──────── RAW DATA ────────

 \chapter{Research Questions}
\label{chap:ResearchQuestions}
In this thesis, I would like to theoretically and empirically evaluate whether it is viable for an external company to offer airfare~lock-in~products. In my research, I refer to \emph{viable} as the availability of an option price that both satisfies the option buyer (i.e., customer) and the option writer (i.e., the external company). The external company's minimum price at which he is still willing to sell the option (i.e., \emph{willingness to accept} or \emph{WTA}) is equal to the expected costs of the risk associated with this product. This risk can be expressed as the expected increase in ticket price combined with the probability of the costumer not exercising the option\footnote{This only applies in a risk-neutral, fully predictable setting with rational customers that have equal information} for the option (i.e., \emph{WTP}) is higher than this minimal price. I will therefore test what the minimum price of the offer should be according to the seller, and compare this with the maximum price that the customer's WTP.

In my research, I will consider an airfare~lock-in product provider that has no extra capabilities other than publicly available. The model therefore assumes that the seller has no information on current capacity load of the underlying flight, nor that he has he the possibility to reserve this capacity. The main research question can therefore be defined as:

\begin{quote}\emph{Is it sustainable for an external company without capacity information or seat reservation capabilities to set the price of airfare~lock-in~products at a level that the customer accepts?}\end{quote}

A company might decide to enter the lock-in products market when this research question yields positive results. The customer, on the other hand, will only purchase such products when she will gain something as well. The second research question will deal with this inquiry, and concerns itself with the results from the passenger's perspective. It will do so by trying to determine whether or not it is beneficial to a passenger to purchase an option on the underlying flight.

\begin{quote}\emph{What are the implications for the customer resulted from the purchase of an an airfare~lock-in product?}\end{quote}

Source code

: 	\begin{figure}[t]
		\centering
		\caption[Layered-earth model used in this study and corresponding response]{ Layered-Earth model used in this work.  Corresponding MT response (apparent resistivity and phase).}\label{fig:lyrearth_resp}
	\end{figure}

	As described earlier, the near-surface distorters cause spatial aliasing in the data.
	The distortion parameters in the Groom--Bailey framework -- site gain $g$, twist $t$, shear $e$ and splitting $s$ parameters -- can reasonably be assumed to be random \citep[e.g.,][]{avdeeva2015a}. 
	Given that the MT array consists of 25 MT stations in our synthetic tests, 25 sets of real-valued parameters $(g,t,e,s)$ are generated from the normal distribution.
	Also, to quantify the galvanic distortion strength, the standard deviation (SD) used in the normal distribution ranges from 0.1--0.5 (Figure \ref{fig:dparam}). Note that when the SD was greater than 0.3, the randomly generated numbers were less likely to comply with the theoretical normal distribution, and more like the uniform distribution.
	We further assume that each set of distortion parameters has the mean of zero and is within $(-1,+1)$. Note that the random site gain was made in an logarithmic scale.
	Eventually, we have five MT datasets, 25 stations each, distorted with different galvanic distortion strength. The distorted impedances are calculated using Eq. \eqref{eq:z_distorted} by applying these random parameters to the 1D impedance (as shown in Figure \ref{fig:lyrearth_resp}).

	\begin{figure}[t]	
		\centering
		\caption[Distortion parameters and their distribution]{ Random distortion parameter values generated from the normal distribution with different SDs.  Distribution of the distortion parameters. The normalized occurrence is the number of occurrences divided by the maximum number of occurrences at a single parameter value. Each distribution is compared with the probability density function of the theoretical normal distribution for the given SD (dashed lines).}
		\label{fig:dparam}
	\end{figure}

────────

Now write the data shown above out again, word for word.

 \chapter{Research Questions}
\label{chap:ResearchQuestions}
In this thesis, I would like to theoretically and empirically evaluate whether it is viable for an external company to offer airfare~lock-in~products. In my research, I refer to \emph{viable} as the availability of an option price that both satisfies the option buyer (i.e., customer) and the option writer (i.e., the external company). The external company's minimum price at which he is still willing to sell the option (i.e., \emph{willingness to accept} or \emph{WTA}) is equal to the expected costs of the risk associated with this product. This risk can be expressed as the expected increase in ticket price combined with the probability of the costumer not exercising the option\footnote{This only applies in a risk-neutral, fully predictable setting with rational customers that have equal information} for the option (i.e., \emph{WTP}) is higher than this minimal price. I will therefore test what the minimum price of the offer should be according to the seller, and compare this with the maximum price that the customer's WTP.

In my research, I will consider an airfare~lock-in product provider that has no extra capabilities other than publicly available. The model therefore assumes that the seller has no information on current capacity load of the underlying flight, nor that he has he the possibility to reserve this capacity. The main research question can therefore be defined as:

\begin{quote}\emph{Is it sustainable for an external company without capacity information or seat reservation capabilities to set the price of airfare~lock-in~products at a level that the customer accepts?}\end{quote}

A company might decide to enter the lock-in products market when this research question yields positive results. The customer, on the other hand, will only purchase such products when she will gain something as well. The second research question will deal with this inquiry, and concerns itself with the results from the passenger's perspective. It will do so by trying to determine whether or not it is beneficial to a passenger to purchase an option on the underlying flight.

\begin{quote}\emph{What are the implications for the customer resulted from the purchase of an an airfare~lock-in product?}\end{quote}

Source code

: 	\begin{figure}[t]
		\centering
		\caption[Layered-earth model used in this study and corresponding response]{ Layered-Earth model used in this work.  Corresponding MT response (apparent resistivity and phase).}\label{fig:lyrearth_resp}
	\end{figure}

	As described earlier, the near-surface distorters cause spatial aliasing in the data.
	The distortion parameters in the Groom--Bailey framework -- site gain $g$, twist $t$, shear $e$ and splitting $s$ parameters -- can reasonably be assumed to be random \citep[e.g.,][]{avdeeva2015a}. 
	Given that the MT array consists of 25 MT stations in our synthetic tests, 25 sets of real-valued parameters $(g,t,e,s)$ are generated from the normal distribution.
	Also, to quantify the galvanic distortion strength, the standard deviation (SD) used in the normal distribution ranges from 0.1--0.5 (Figure \ref{fig:dparam}). Note that when the SD was greater than 0.3, the randomly generated numbers were less likely to comply with the theoretical normal distribution, and more like the uniform distribution.
	We further assume that each set of distortion parameters has the mean of zero and is within $(-1,+1)$. Note that the random site gain was made in an logarithmic scale.
	Eventually, we have five MT datasets, 25 stations each, distorted with different galvanic distortion strength. The distorted impedances are calculated using Eq. \eqref{eq:z_distorted} by applying these random parameters to the 1D impedance (as shown in Figure \ref{fig:lyrearth_resp}).

	\begin{figure}[t]	
		\centering
		\caption[Distortion parameters and their distribution]{ Random distortion parameter values generated from the normal distribution with different SDs.  Distribution of the distortion parameters. The normalized occurrence is the number of occurrences divided by the maximum number of occurrences at a single parameter value. Each distribution is compared with the probability density function of the theoretical normal distribution for the given SD (dashed lines).}
		\label{fig:dparam}
	\end{figure}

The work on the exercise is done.